The zippo with a US flag clicked metallically as he lit up a cigarette, when they were leaving the precinct.

“Them rugs he liked, that were all over, some dust, shit – everything was leveled to ash,” he spoke with a cigarette slightly incapacitating his speech. “Did you know he was quite smoker? Right, as if any of them would like you to know they are. Well here: he was quite a drinker, too. Neighbors previously reported gas leaks, and he had a couple of charges on the restraining order. Bottom line is,” Fealty scratched his head. “The forensics haven’t been forthcoming yet.”

“Clustershit of fuck,” Morris said, surprised at his own words.

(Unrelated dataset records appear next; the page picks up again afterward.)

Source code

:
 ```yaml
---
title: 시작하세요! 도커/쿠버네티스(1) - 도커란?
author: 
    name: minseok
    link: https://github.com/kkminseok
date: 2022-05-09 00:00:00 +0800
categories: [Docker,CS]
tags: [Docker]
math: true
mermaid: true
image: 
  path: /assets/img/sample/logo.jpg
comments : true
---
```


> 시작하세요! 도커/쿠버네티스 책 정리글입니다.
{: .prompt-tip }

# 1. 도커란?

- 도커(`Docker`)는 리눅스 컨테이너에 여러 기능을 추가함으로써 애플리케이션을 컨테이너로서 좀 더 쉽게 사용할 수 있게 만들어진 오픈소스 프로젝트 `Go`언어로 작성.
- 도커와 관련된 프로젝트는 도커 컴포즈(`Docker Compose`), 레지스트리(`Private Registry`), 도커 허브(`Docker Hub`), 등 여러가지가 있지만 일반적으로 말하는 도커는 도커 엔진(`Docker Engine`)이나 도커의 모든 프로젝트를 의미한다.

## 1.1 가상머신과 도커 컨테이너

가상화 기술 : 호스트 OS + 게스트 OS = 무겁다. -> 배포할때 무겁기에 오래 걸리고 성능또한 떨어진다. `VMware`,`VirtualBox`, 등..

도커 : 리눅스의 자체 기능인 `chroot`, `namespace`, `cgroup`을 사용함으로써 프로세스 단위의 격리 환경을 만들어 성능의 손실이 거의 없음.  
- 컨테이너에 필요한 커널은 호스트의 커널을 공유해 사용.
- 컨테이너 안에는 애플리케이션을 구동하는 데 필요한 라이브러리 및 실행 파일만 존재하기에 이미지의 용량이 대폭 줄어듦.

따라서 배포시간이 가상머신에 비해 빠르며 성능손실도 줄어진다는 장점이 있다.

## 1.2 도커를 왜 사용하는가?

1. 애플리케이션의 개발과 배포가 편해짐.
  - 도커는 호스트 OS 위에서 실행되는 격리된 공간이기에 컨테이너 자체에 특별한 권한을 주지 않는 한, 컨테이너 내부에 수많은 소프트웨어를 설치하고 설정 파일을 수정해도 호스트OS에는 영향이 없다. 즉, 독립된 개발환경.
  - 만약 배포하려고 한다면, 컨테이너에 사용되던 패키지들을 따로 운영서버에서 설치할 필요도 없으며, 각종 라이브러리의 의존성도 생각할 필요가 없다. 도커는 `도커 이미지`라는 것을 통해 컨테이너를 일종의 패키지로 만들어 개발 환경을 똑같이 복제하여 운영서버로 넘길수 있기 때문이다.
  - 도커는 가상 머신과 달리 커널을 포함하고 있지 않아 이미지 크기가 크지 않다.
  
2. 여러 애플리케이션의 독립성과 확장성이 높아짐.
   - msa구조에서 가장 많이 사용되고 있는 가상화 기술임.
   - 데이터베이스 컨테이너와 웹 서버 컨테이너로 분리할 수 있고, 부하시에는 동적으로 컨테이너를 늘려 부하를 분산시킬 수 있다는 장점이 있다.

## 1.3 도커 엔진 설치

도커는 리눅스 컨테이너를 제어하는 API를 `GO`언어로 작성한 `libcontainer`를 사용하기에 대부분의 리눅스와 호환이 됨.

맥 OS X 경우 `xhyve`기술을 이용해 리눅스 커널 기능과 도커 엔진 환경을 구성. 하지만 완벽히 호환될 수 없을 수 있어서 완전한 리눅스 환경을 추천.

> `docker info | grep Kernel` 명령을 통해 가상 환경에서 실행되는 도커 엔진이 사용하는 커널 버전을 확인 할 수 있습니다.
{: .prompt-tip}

Fealty puffed the smoke out.

“What a goddamn irony for the hot stuff like that to be married to a firefighter, huh?”

He didn’t finish the cig and scuffed out the butt on the back of his boot.

“Speaking of which. What about that coffee?”

Jane was sitting in the cold room with the lights off. Just a little of the moonlight breaking through the cell window lit her up. Hard to breathe, everything hurt. She tried to remember her son’s name, straining, beating her fingers on the metal. Was she broken or just a little discombobulated?

There was a creeping smile on her face.